The event created a bit of an uproar in our house. It reinforced my understanding that at school, doing the work and jumping through hoops is more important than learning. Confirmation of learning did not require another poster. I should add another important fact – all of the students did the identical project last year, and we even have last year’s poster filed away in a closet as proof.
This was not a very demanding project for the Grade 7 level and I question its validity. Pick a disease, look it up on the Net and create a poster that explains four aspects of the disease. Make sure the poster looks pretty so that it can add to the classroom decor. No discussion of how to use online resources, how to determine if a source is reliable or how to conduct research in general. In fact, these students have never in seven years of schooling been shown any process to do research – online or offline. This is what we concentrate on at home, on our own time.
We decided to just redo the poster and submit it without a fuss. We know from experience that if we complain, each family will be told to take it up with the individual teacher. We have made similar complaints over the past several years and have been assured by the administration that our concerns will be addressed (This is not a complaint that our boys are not getting good marks, as they both have consistently had +90% averages). We were told last year that projects would not be repeated from one year to the next for no reason.
We have realised that we cannot change the dictatorship of the classroom; the fact that the students are completely disempowered; an irrelevant curriculum; or that parents’ input is ignored by these “professional” teachers. I’ve noticed how the term professionalism gets thrown about a fair bit when school reform is discussed around here, especially by the teachers’ union. Let me again quote David Shaffer’s definition, from How computer games help children learn:
A professional is anyone who does work that cannot be standardized easily and who continuously welcomes challenges at the cutting edge of his or her expertise.
I agree with this definition. What I am seeing in the public school system are teachers who do not welcome challenges at the cutting edge of their expertise and whose output is becoming more and more standardized.
I am beginning to believe that demographics play a significant in this. Given that In 1999/2000, 34% of [Canadian] teachers were aged 50 or over, there is an obvious generation gap.
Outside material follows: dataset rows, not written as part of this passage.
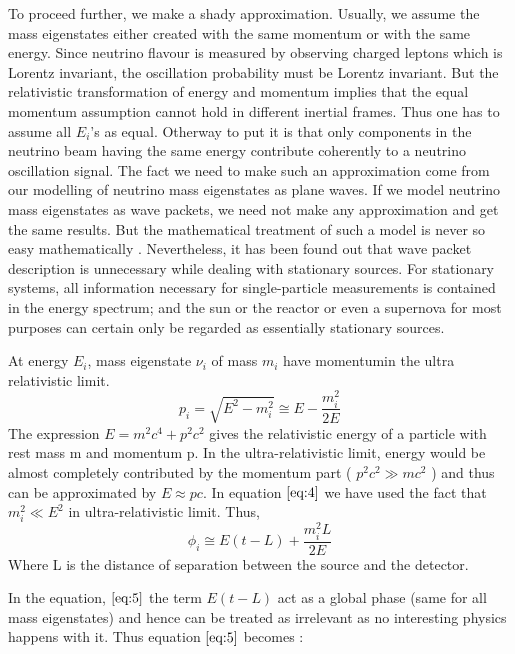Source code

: \documentclass[12pt,a4paper]{report}
\begin{document}
To proceed further, we make a shady approximation. Usually, we assume the mass eigenstates either created with the same momentum or with the same energy. Since neutrino flavour is measured by observing charged leptons which is Lorentz invariant, the oscillation probability must be Lorentz invariant. But the relativistic transformation of energy and momentum implies that the equal momentum assumption cannot hold in different inertial frames\cite{giunti2003}. Thus one has to assume all $E_{i}$’s as equal\cite{stodolsky}\cite{lipkin}\cite{obkun}. Otherway to put it is that only components in the neutrino beam having the same energy contribute coherently to a neutrino oscillation signal.  The fact we need to make such an approximation come from our modelling of neutrino mass eigenstates as plane waves. If we model neutrino mass eigenstates as wave packets, we need not make any approximation and get the same results. But the mathematical treatment of such a model is never so easy mathematically \cite{giunti1991}\cite{giunti1998}\cite{giunti2004}. Nevertheless, it has been found out that wave packet description is unnecessary while dealing with stationary sources. For stationary systems, all information necessary for single-particle measurements is contained in the energy spectrum; and the sun or the reactor or even a supernova for most purposes can certain only be regarded as essentially stationary sources\cite{stodolsky}. \par
At energy $E_{i}$, mass eigenstate $\nu_{i}$ of mass $m_{i}$ have momentumin the ultra relativistic limit.
\begin{equation}
\label{eq:4}
p_{i} = \sqrt{ E^{2} - m_{i}^{2}} \cong E-\frac{m_{i}^{2}}{2E}
\end{equation}
The expression $E = m^{2}c^{4} + p^{2}c^{2}$ gives the relativistic energy of a particle with rest mass m and momentum p. In the ultra-relativistic limit, energy would be almost completely contributed by the momentum part ( $ p^{2}c^{2} \gg mc^{2}$ ) and thus can be approximated by $ E \approx pc $. In equation $\ref{eq:4}$ we have used the fact that $m_{i}^2 \ll E^{2}$ in ultra-relativistic limit. Thus,
\begin{equation}
\label{eq:5}
\phi_{i} \cong E( t - L) + \frac{m_{i}^2 L}{2E}
\end{equation}
Where L is the distance of separation between the source and the detector.\par
In the equation, $\ref{eq:5}$  the term $ E( t - L)$ act as a global phase (same for all mass eigenstates) and hence can be treated as irrelevant as no interesting physics happens with it. Thus equation $\ref{eq:5}$ becomes :
\end{document}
For example, many teachers, the vast majority that we have encountered, have avoided any use of information and communication technologies to support their teaching. Given their age, it is common to hear that they don’t want or need to learn any new stuff before their eventual retirement.
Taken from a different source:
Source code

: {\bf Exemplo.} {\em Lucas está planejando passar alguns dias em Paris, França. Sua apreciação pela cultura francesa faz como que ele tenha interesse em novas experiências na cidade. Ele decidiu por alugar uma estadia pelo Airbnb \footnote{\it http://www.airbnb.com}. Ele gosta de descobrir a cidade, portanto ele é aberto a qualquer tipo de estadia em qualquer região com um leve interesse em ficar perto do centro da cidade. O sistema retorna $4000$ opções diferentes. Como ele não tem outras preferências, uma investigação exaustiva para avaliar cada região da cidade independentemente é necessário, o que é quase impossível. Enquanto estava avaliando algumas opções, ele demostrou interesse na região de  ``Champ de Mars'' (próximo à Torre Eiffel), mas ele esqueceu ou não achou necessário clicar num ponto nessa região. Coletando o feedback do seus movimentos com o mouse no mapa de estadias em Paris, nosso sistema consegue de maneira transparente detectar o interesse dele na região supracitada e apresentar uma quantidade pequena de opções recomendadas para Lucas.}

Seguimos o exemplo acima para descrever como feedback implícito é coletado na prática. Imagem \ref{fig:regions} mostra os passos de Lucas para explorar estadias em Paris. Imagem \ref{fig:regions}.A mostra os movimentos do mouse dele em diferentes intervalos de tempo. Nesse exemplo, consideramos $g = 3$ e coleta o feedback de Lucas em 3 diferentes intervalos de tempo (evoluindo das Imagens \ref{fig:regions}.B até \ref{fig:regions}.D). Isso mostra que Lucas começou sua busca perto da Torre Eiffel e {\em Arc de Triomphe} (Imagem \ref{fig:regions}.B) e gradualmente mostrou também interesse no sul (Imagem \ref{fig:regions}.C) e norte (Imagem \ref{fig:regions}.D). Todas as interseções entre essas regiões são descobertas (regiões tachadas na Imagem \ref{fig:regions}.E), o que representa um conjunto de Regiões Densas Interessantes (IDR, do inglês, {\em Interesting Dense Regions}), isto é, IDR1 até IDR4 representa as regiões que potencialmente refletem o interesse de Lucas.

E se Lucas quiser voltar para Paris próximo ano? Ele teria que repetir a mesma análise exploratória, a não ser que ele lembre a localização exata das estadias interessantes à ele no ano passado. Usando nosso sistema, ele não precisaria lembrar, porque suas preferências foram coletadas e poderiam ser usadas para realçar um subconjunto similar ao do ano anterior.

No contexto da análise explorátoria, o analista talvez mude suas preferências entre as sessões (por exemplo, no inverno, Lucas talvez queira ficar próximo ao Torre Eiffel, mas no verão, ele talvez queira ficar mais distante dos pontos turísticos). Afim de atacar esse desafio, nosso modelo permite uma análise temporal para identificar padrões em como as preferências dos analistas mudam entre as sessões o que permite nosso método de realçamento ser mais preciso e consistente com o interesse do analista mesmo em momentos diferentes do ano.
As a result, the real digital divide seems to be between baby-boomer teachers and the Net generation. The examples given in class bear no resemblance to reality outside of class. The wonderful opportunities to link students to other learners around the world are lost. Even tools as simple as class blogs to post the homework assignments are not used. If the average age of our teachers was closer to 30 than 55, I feel that the situation might be different. When I was in school in the 1960’s and ’70’s we had many keen, young and energetic teachers. Perhaps the current situation will rectify itself in time.
Demographics or not, our mounting frustrations include arbitrary evaluations, irrelevant projects, a system that stonewalls any attempts at real conversation, and schools with little connection to the realities of the Internet Age. Therefore, we have decided that soon we will be unschooling in our own home.

I cannot see any other option, as the problems are evident, the system will not change, and staying in the school system only gives it undeserved credibility. In September, we will be submitting our letter to New Brunswick’s Minister of Education:
The Minister shall, on application of the parent of a child, exempt in writing the child from attending school where the Minister is satisfied that the child is under effective instruction elsewhere.